Brands and rebrands. There’s no way of avoiding that topic with Facebook’s pivot to an entity called Meta. The overhaul of arguably the most tarnish brand in big technology today has inspired a deluge of thought and thought leadership on brands and what they mean.
But the Facebook rebrand has also placed the tech giant squarely in the realm of crypto. Folks in crypto have been building what they’ve been calling “the metaverse” long before Mark Zuckerberg expressed a public interest in joining it. And crypto people aren’t happy about Facebook’s stated metaversal ambitions.

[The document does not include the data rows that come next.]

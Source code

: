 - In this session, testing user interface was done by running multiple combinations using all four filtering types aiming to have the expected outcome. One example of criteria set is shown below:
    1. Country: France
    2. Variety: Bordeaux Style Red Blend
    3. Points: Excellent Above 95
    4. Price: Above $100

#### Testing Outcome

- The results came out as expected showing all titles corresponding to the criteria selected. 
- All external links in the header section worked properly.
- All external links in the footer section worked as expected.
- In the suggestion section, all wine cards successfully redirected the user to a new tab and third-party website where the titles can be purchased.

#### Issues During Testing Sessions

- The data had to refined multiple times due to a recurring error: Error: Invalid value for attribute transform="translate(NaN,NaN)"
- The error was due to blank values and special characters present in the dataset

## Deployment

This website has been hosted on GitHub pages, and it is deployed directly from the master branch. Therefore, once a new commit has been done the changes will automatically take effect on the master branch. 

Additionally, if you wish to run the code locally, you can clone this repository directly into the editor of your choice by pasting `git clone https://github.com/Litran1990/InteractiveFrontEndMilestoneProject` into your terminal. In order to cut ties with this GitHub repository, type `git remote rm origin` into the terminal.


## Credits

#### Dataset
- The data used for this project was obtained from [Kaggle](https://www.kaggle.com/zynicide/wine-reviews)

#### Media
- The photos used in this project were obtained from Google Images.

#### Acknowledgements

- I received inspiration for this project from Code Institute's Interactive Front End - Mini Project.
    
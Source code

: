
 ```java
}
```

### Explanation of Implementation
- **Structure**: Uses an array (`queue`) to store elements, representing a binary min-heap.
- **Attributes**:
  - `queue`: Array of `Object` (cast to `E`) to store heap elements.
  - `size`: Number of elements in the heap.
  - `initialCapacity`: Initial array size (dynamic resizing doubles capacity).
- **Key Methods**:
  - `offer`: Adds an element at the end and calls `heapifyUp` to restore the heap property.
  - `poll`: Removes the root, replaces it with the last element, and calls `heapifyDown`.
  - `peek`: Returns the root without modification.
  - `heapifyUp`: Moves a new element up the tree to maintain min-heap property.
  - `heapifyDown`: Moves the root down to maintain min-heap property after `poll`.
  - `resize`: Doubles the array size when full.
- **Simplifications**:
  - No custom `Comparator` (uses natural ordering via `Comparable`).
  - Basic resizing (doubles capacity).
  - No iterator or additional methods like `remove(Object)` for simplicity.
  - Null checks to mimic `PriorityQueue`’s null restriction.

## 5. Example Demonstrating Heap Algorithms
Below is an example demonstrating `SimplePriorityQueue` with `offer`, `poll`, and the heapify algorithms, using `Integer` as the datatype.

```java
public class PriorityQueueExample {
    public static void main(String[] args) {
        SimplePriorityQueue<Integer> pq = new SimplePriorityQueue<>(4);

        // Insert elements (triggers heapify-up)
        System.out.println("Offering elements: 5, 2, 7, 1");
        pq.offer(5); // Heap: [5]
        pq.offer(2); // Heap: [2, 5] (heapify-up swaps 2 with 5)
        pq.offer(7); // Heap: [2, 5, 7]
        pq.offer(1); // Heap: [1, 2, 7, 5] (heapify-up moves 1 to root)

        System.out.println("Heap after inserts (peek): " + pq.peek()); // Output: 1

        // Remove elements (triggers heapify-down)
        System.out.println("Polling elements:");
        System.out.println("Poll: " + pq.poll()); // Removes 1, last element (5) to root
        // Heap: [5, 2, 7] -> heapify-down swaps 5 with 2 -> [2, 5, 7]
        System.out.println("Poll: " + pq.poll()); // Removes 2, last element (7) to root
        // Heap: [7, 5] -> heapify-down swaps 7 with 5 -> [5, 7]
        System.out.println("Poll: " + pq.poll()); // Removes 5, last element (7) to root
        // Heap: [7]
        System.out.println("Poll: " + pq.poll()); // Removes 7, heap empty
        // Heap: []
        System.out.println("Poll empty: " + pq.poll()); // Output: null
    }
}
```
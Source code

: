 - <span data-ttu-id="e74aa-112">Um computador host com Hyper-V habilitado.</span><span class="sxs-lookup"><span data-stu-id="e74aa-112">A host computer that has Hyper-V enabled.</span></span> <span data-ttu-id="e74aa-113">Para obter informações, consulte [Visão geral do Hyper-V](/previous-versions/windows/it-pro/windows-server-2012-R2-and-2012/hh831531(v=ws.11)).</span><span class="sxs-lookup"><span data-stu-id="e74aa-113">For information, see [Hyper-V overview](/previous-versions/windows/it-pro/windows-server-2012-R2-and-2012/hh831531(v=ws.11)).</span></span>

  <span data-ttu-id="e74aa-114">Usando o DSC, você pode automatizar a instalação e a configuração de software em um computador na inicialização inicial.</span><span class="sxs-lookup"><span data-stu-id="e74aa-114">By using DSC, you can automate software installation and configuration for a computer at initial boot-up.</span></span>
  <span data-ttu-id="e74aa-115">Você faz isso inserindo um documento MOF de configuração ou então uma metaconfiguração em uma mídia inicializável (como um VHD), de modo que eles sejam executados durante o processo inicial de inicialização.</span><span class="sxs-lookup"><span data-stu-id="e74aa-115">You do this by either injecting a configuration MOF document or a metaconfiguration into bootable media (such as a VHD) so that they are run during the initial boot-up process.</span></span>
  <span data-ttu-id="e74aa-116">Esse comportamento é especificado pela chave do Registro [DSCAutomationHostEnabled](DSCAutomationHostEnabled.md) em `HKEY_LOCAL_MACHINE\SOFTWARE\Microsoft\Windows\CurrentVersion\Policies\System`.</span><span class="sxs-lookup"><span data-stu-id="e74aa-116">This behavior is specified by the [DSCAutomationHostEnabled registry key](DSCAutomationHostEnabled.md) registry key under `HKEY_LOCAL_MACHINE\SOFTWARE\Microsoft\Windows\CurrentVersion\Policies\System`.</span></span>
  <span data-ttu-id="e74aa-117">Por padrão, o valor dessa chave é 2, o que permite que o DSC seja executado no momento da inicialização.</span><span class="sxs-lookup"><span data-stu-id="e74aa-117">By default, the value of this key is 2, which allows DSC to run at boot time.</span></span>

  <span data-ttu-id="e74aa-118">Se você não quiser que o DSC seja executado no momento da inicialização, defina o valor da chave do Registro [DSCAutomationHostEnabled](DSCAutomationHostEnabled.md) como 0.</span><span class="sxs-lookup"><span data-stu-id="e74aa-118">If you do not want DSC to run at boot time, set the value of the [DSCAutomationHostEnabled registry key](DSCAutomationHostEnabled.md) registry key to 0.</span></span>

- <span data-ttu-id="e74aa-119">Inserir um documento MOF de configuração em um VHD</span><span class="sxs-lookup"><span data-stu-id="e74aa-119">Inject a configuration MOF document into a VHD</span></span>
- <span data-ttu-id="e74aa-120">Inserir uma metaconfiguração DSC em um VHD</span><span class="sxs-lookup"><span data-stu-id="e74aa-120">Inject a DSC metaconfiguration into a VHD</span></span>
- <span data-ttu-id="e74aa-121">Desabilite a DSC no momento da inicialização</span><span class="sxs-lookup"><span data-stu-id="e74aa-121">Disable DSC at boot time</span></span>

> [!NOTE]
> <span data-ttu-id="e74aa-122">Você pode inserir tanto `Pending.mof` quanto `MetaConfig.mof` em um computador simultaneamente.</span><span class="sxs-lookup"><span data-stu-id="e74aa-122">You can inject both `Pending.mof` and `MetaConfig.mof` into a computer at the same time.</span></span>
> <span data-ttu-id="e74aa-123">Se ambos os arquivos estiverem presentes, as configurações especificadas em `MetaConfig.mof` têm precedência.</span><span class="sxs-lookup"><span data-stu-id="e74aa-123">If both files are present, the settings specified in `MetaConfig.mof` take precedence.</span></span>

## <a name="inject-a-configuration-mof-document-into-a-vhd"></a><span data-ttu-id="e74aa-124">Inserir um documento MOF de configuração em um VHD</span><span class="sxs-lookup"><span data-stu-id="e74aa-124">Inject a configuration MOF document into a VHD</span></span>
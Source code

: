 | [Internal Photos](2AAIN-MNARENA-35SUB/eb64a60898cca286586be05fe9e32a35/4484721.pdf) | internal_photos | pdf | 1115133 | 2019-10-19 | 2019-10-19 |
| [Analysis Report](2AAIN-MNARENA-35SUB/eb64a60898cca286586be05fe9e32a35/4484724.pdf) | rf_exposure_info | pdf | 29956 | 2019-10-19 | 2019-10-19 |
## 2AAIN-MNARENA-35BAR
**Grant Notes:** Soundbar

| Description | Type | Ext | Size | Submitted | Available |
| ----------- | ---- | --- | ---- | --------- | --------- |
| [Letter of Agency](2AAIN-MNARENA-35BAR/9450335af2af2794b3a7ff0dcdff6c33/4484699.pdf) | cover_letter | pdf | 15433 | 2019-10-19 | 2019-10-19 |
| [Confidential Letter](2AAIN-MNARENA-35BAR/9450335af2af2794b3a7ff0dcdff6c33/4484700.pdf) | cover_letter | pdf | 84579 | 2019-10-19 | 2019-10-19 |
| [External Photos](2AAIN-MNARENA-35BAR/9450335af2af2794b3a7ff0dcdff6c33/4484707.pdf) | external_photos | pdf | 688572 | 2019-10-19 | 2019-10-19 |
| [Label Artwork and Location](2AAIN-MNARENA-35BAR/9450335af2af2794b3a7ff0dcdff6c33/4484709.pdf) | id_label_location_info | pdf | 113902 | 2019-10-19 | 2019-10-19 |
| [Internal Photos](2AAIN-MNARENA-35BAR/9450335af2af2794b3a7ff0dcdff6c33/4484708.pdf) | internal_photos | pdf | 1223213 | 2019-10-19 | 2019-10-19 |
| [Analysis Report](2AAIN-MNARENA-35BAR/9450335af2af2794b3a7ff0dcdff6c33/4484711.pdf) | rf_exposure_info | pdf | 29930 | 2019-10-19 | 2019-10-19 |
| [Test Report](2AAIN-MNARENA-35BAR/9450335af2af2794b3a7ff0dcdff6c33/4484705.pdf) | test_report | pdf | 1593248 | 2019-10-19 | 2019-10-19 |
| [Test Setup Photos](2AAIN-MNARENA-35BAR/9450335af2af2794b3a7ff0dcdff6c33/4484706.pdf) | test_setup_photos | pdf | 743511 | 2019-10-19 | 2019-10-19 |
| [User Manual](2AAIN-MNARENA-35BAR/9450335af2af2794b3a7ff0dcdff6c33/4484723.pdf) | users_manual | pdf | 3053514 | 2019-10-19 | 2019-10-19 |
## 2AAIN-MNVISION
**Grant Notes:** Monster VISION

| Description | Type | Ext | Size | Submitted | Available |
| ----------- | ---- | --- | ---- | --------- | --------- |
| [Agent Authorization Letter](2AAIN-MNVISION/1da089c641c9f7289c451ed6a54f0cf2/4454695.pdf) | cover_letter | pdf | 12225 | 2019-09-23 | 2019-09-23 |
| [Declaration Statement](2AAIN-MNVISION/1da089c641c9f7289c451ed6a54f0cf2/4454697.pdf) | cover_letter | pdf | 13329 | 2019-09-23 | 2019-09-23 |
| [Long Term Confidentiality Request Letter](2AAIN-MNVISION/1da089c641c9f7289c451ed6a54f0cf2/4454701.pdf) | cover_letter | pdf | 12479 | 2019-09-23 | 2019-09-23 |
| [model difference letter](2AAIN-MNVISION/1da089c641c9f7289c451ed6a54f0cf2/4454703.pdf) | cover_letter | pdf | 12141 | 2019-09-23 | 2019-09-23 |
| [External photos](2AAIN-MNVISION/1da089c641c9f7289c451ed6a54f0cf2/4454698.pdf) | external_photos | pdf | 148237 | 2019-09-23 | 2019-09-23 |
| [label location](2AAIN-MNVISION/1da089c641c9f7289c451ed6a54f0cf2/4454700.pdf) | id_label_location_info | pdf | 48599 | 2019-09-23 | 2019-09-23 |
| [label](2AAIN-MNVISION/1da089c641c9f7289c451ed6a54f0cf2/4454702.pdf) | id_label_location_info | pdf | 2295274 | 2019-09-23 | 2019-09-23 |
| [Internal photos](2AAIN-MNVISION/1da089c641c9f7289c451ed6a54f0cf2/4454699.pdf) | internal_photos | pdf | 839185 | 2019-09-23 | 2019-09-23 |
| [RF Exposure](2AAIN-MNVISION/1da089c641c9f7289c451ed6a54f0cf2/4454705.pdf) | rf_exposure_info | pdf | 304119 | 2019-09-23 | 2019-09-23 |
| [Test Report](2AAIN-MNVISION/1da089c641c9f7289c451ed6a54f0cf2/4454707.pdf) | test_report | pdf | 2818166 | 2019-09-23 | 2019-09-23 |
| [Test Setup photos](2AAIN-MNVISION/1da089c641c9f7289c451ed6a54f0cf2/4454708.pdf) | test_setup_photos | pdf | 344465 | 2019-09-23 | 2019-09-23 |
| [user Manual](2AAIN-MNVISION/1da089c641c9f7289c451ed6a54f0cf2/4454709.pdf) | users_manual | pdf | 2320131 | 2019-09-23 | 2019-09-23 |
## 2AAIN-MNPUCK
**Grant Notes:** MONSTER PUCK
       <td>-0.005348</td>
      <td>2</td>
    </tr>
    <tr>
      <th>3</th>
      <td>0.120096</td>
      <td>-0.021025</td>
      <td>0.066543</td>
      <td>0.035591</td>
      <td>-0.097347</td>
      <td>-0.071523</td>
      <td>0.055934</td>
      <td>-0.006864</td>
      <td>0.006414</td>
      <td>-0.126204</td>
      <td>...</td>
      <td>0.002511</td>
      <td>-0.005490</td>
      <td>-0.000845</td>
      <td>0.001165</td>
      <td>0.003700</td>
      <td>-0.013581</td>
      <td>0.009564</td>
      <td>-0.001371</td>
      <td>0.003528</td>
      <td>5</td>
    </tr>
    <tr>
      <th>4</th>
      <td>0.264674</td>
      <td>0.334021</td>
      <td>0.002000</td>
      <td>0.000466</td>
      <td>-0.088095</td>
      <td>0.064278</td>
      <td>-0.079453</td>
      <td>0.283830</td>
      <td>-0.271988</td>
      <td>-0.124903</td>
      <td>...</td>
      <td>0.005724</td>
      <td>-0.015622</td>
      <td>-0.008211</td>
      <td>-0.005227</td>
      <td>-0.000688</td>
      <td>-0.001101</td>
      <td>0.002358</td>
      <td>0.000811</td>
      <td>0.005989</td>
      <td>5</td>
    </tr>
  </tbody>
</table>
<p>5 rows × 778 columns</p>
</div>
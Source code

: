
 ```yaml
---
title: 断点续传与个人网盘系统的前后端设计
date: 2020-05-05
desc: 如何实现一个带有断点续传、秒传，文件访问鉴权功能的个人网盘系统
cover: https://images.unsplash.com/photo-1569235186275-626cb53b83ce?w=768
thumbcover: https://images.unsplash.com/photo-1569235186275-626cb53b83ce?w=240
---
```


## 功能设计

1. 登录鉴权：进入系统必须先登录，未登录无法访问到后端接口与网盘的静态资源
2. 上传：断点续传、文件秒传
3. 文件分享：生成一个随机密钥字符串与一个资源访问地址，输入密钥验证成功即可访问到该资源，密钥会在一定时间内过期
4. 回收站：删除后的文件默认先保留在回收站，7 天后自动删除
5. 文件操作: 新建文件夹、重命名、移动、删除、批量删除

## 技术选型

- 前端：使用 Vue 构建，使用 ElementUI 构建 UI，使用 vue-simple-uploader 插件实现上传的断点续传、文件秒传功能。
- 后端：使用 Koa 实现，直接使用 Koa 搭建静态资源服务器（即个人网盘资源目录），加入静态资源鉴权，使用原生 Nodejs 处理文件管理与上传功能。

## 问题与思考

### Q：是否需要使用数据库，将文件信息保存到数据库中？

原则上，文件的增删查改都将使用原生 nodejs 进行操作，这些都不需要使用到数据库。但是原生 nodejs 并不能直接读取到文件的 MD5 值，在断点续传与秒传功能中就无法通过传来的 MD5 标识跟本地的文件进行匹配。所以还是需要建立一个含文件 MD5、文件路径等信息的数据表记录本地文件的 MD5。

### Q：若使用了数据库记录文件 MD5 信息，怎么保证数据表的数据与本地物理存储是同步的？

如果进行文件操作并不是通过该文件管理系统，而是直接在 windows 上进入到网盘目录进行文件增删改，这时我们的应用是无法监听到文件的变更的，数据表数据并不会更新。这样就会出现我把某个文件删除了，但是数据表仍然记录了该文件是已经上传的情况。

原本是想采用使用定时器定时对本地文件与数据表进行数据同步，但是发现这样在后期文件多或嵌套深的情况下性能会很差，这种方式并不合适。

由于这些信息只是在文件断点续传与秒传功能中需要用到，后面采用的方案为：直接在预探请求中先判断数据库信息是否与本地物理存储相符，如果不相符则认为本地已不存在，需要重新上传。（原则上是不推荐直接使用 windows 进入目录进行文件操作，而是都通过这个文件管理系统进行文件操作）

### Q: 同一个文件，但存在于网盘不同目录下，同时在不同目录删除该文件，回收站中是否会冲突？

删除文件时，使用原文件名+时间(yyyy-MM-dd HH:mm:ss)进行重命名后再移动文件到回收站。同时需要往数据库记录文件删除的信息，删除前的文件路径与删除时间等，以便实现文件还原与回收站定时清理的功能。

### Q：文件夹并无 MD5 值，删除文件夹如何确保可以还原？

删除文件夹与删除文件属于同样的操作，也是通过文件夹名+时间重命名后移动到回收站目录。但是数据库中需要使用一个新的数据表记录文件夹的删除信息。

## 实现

The conversation about brands, crypto and the metaverse also collides with another concept that has been floating around at this intersection for some time: the notion of “public domain” brands, or “headless” brands. Facebook’s push into the metaverse, and Meta rebrand, may test those concepts to the core.
What’s a headless brand?
Let’s get into the headless brands discussion. The term emerged from an essay that was widely read among certain VC and crypto-adjacent circles. It’s written by a group called Other Internet, that works on various kinds of intellectual heavy lifting for clients and for itself.
The basic idea of headless brands is this: The internet made everything a network, which in turn makes it very difficult for corporations to maintain sole control over a brand. According to the headless brands essay, brands started out in a centralized form.
Corporations were uniquely suited to exploiting brands in the pre-internet and mass media era, because the costs of accessing widespread audiences was high. You had to get on TV to reach millions of people. Corporations could turn their brand ownership into marketing budgets which in turn got them on TV and in front of millions of people. Those millions of people then began to recognize the brands. And so the cycle continued.
The internet, or “networked media”, started to dissolve this relationship. Instead of a central broadcaster that millions listened to, people started watching, reading, and listening to lots of different sources. This is akin to Chris Anderson’s claim that the internet created a “long tail”—or many niches—of almost everything. Corporations now find it more difficult to transmit its brand message to a mass audience.
What emerges from this state of networked media are networked brands. The seminal example is Bitcoin. Its founder has vanished, no single entity controls it, and yet it’s recognizable enough to have sparked a $3 trillion market for cryptocurrencies in just over 10 years. It has an associated logo, brand values (and its own ecosystem of Bitcoin maximalist influencers) and more.
Here’s a passage from the essay:
“We are moving from an era of centralized, bureaucratic value creation firms to an era of decentralized, permissionless value creation networks. As organizational models change, so too will the intangible cultural artifacts created by these new institutional forms. Brands, narratives, memes—we now choose our own headless gods.”
CryptoPunks, Bored Apes and brands
So much for headless brands in the context of a protocol. Enter NFTs, and the wider notion of the metaverse, which is the thing that the corporation formerly known as Facebook is staking its future on.
One incident that illustrates the value of a headless brand in concrete terms took place a few weeks ago. A startup founder named Richerd Chen, who owns a CryptoPunk and uses it as his Twitter PFP, or profile picture, was offered an unprecedented sum of money for it: 2,500 ETH or about $9.5 million at the time. It would have been the largest on-chain sale of a Punk ever.
Perhaps surprisingly for those of us without crypto fortunes, Chen turned the offer down. “My punk is not for sale. Don't care what anyone offers me,” he tweeted. His reason? The brand was way more valuable. “Over the past six months I have used 6046 as my identity and have built up a significant brand around it,” he explained on Twitter, referring to his Punk’s serial number. “To me, my brand, identity, and what I’m building in the NFT space will be way more valuable in the long run,” he continued.
Chen’s reasoning was that because he had adopted a CryptoPunk as his personal brand, it would accrue value over time as he embarked on his business and other pursuits. Eventually the synthesis of the Punk’s and his own brand identities would generate a sum greater than its parts. Therefore, selling the Punk isn’t worth the millions.
It’s debatable whether CryptoPunks is a true headless brand (its creators signed a deal with a big-time talent agency to further develop the intellectual property), but at the very least it’s probably not a typical, centralized brand developed by a creative agency or marketing department.
ored Apes, the other NFT collection to have caught fire—holders of Bored Apes held parties all last week in New York during NFT conference season, booking The Strokes and others to play—address the issue of intellectual property development directly. If you own an Ape, you can exploit the intellectual property associated with that specific ape. In theory, this could lead to thousands of owners each developing IP for their apes, strengthening the Bored Apes brand itself (the creators of Bored Apes also signed a deal with a major agency).
Meta’s task ahead
As Meta tries to corner the market for the metaverse, its competitors are going to be these headless brands, fuelled by incredibly wealthy owners who aren’t taking orders from an ad agency. It’ll be a clash between the centralized Meta metaverse and the decentralized, headless, crypto metaverse.
For Meta to be truly meta, it must embrace the principles behind headless and public domain brands. Otherwise, its move is hollow: just a new name.